Minister promises help to double freight market share


FRANCE: Rail freight will receive the support it needs to become ‘more competitive, more productive and more reliable’, Transport Minister Jean-Baptiste Djebbari promised delegates at a virtual seminar of regional rail freight operators on November 19.

Delivering his online address to around 600 participants attending the 10th Operateur Ferroviaire de Proximité seminar, the minister described rail freight as ‘indispensable’, before noting that the sector had been neglected for too long, so much so that market share had slumped to just 9%. ‘We can and must do better’, he insisted, reiterating the objective of doubling market share to 18% by 2030. This target, he continued, was ‘ambitious but attainable’.

Djebbari identified three priority areas for government action. First was support for operators, second was investment in modernising rail freight infrastructure, and third was an improvement in service quality provided by infrastructure manager SNCF Réseau.

The minister confirmed that the government would make available €170m a year to train operators. This would include funds to cover all or some of the cost of access charges paid to SNCF Réseau, a policy first announced at the end of July by Prime Minister Jean Castex. The state is paying the full cost of access fees to the end of 2020, and in 2021 it will contribute 70% rather than the 50% promised earlier.

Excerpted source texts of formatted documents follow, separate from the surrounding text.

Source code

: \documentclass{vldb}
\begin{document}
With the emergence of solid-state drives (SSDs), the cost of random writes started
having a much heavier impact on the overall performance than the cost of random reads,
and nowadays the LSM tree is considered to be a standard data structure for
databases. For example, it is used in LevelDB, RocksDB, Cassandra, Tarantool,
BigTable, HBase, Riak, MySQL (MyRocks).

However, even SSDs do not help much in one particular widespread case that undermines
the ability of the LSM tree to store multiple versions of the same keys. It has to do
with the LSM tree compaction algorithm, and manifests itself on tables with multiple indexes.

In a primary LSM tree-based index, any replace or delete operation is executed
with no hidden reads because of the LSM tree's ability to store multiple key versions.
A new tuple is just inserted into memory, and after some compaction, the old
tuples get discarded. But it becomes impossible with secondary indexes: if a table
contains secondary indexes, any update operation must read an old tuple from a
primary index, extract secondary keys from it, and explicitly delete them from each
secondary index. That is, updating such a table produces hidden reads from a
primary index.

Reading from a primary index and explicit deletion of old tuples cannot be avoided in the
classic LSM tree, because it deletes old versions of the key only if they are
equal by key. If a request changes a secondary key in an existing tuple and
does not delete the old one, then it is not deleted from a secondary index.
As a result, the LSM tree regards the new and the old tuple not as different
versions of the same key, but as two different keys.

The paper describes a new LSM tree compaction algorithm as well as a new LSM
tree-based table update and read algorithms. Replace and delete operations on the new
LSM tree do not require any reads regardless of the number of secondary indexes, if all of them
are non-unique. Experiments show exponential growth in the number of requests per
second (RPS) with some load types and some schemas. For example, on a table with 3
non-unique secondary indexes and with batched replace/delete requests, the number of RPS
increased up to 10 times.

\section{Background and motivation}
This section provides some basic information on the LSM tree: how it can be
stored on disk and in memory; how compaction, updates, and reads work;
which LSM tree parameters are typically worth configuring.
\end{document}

Djebbari also confirmed the planned launch of three more autoroutes ferroviaires: on the Calais — Sète route, between Cherbourg and Bayonne, and between Perpignan and Rungis in the southern Paris suburbs ― this could later be extended to Barcelona in the south and to Antwerpen and Dunkerque in the north.

A total of €1bn will be channelled into modernisation of freight infrastructure over the next four years, Djebbari affirmed. The money would go towards modernisation of yards and servicing facilities, loading gauge enhancement for the autoroutes ferroviaires, improvements to allow operation of longer trains, the introduction of digital technology and trials with automatic couplers. Funds would also be allocated to help regenerate branch lines and freight feeder routes ― around 1 000 km had been identified for life extension work, allowing operators to develop new services.

In a bid to improve freight train pathing ― a major source of complaint from operators ― SNCF Réseau will be required to reorganise its engineering work to minimise the amount of time that lines are closed for maintenance or renovation. The government will make available €200 000 to cover the cost of reprogramming the work to meet the changed requirements.